### [Your goal]
Can you restate the records below word for word?

[Stored data entries]
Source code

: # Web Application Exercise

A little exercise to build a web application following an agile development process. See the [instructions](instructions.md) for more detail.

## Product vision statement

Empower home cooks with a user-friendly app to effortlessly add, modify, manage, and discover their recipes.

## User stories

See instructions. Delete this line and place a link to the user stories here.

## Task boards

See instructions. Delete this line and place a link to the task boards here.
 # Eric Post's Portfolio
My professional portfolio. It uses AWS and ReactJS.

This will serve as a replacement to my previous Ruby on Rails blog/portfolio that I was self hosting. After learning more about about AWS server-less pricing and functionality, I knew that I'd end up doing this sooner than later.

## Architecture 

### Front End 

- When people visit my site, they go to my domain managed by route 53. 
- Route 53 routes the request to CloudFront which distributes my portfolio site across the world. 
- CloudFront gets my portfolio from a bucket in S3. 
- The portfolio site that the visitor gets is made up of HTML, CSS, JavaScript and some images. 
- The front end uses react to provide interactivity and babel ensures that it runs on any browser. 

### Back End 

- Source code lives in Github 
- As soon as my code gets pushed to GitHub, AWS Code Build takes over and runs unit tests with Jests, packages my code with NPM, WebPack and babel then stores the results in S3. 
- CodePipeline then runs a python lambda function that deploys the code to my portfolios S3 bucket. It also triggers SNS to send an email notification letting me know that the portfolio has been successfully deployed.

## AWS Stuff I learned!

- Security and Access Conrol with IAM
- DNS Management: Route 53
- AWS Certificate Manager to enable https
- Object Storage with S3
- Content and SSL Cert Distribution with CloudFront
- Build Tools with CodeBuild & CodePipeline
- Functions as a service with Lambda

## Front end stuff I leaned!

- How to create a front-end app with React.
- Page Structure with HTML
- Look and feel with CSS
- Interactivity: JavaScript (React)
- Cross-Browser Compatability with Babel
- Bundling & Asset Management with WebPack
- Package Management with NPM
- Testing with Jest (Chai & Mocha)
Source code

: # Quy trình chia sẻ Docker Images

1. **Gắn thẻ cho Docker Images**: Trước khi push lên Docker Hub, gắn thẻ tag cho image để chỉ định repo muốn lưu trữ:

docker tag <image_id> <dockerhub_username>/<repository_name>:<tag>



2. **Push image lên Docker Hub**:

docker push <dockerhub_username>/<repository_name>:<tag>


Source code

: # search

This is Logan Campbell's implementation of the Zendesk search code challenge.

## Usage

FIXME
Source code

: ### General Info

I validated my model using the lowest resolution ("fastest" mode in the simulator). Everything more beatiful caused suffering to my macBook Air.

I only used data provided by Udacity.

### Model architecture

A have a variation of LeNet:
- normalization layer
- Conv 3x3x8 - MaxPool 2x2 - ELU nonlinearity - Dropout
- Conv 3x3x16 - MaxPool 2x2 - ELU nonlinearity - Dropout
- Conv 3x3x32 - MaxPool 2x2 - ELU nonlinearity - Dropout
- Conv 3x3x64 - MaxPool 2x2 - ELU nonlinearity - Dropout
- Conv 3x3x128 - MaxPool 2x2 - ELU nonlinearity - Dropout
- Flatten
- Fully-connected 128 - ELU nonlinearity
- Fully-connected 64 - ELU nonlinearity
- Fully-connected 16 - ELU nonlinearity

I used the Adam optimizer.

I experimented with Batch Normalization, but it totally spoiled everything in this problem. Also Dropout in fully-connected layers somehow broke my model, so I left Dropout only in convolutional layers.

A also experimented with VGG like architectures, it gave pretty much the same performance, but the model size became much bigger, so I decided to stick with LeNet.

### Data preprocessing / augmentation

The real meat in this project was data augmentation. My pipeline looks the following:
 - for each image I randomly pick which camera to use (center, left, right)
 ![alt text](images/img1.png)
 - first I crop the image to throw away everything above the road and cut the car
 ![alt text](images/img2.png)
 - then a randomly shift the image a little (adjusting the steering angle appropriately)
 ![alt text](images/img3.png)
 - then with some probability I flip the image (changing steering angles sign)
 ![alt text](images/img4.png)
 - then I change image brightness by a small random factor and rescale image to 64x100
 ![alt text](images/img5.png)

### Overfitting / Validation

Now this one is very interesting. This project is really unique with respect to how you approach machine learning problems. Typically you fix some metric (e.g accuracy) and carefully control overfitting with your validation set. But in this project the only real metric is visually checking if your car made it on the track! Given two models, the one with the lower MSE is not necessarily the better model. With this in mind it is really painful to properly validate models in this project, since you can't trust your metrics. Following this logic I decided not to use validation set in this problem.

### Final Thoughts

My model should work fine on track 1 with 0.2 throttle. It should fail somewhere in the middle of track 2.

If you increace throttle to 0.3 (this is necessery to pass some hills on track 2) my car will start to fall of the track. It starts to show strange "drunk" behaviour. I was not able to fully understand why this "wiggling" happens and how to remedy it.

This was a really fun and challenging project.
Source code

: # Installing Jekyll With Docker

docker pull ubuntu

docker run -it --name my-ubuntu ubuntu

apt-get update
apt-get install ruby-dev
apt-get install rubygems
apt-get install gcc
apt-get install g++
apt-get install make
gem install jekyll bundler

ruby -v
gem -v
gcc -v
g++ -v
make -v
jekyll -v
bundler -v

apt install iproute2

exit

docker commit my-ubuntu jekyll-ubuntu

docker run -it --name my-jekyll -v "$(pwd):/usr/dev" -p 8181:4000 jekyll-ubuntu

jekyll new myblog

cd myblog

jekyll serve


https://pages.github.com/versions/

### [Reply]
Source code

: # Web Application Exercise

A little exercise to build a web application following an agile development process. See the [instructions](instructions.md) for more detail.

## Product vision statement

Empower home cooks with a user-friendly app to effortlessly add, modify, manage, and discover their recipes.

## User stories

See instructions. Delete this line and place a link to the user stories here.

## Task boards

See instructions. Delete this line and place a link to the task boards here.
 # Eric Post's Portfolio
My professional portfolio. It uses AWS and ReactJS.

This will serve as a replacement to my previous Ruby on Rails blog/portfolio that I was self hosting. After learning more about about AWS server-less pricing and functionality, I knew that I'd end up doing this sooner than later.

## Architecture 

### Front End 

- When people visit my site, they go to my domain managed by route 53. 
- Route 53 routes the request to CloudFront which distributes my portfolio site across the world. 
- CloudFront gets my portfolio from a bucket in S3. 
- The portfolio site that the visitor gets is made up of HTML, CSS, JavaScript and some images. 
- The front end uses react to provide interactivity and babel ensures that it runs on any browser. 

### Back End 

- Source code lives in Github 
- As soon as my code gets pushed to GitHub, AWS Code Build takes over and runs unit tests with Jests, packages my code with NPM, WebPack and babel then stores the results in S3. 
- CodePipeline then runs a python lambda function that deploys the code to my portfolios S3 bucket. It also triggers SNS to send an email notification letting me know that the portfolio has been successfully deployed.

## AWS Stuff I learned!

- Security and Access Conrol with IAM
- DNS Management: Route 53
- AWS Certificate Manager to enable https
- Object Storage with S3
- Content and SSL Cert Distribution with CloudFront
- Build Tools with CodeBuild & CodePipeline
- Functions as a service with Lambda

## Front end stuff I leaned!

- How to create a front-end app with React.
- Page Structure with HTML
- Look and feel with CSS
- Interactivity: JavaScript (React)
- Cross-Browser Compatability with Babel
- Bundling & Asset Management with WebPack
- Package Management with NPM
- Testing with Jest (Chai & Mocha)
Source code

: # Quy trình chia sẻ Docker Images

1. **Gắn thẻ cho Docker Images**: Trước khi push lên Docker Hub, gắn thẻ tag cho image để chỉ định repo muốn lưu trữ:

docker tag <image_id> <dockerhub_username>/<repository_name>:<tag>



2. **Push image lên Docker Hub**:

docker push <dockerhub_username>/<repository_name>:<tag>


Source code

: # search

This is Logan Campbell's implementation of the Zendesk search code challenge.

## Usage

FIXME
Source code

: ### General Info

I validated my model using the lowest resolution ("fastest" mode in the simulator). Everything more beatiful caused suffering to my macBook Air.

I only used data provided by Udacity.

### Model architecture

A have a variation of LeNet:
- normalization layer
- Conv 3x3x8 - MaxPool 2x2 - ELU nonlinearity - Dropout
- Conv 3x3x16 - MaxPool 2x2 - ELU nonlinearity - Dropout
- Conv 3x3x32 - MaxPool 2x2 - ELU nonlinearity - Dropout
- Conv 3x3x64 - MaxPool 2x2 - ELU nonlinearity - Dropout
- Conv 3x3x128 - MaxPool 2x2 - ELU nonlinearity - Dropout
- Flatten
- Fully-connected 128 - ELU nonlinearity
- Fully-connected 64 - ELU nonlinearity
- Fully-connected 16 - ELU nonlinearity

I used the Adam optimizer.

I experimented with Batch Normalization, but it totally spoiled everything in this problem. Also Dropout in fully-connected layers somehow broke my model, so I left Dropout only in convolutional layers.

A also experimented with VGG like architectures, it gave pretty much the same performance, but the model size became much bigger, so I decided to stick with LeNet.

### Data preprocessing / augmentation

The real meat in this project was data augmentation. My pipeline looks the following:
 - for each image I randomly pick which camera to use (center, left, right)
 ![alt text](images/img1.png)
 - first I crop the image to throw away everything above the road and cut the car
 ![alt text](images/img2.png)
 - then a randomly shift the image a little (adjusting the steering angle appropriately)
 ![alt text](images/img3.png)
 - then with some probability I flip the image (changing steering angles sign)
 ![alt text](images/img4.png)
 - then I change image brightness by a small random factor and rescale image to 64x100
 ![alt text](images/img5.png)

### Overfitting / Validation

Now this one is very interesting. This project is really unique with respect to how you approach machine learning problems. Typically you fix some metric (e.g accuracy) and carefully control overfitting with your validation set. But in this project the only real metric is visually checking if your car made it on the track! Given two models, the one with the lower MSE is not necessarily the better model. With this in mind it is really painful to properly validate models in this project, since you can't trust your metrics. Following this logic I decided not to use validation set in this problem.

### Final Thoughts

My model should work fine on track 1 with 0.2 throttle. It should fail somewhere in the middle of track 2.

If you increace throttle to 0.3 (this is necessery to pass some hills on track 2) my car will start to fall of the track. It starts to show strange "drunk" behaviour. I was not able to fully understand why this "wiggling" happens and how to remedy it.

This was a really fun and challenging project.
Source code

: # Installing Jekyll With Docker

docker pull ubuntu

docker run -it --name my-ubuntu ubuntu

apt-get update
apt-get install ruby-dev
apt-get install rubygems
apt-get install gcc
apt-get install g++
apt-get install make
gem install jekyll bundler

ruby -v
gem -v
gcc -v
g++ -v
make -v
jekyll -v
bundler -v

apt install iproute2

exit

docker commit my-ubuntu jekyll-ubuntu

docker run -it --name my-jekyll -v "$(pwd):/usr/dev" -p 8181:4000 jekyll-ubuntu

jekyll new myblog

cd myblog

jekyll serve


https://pages.github.com/versions/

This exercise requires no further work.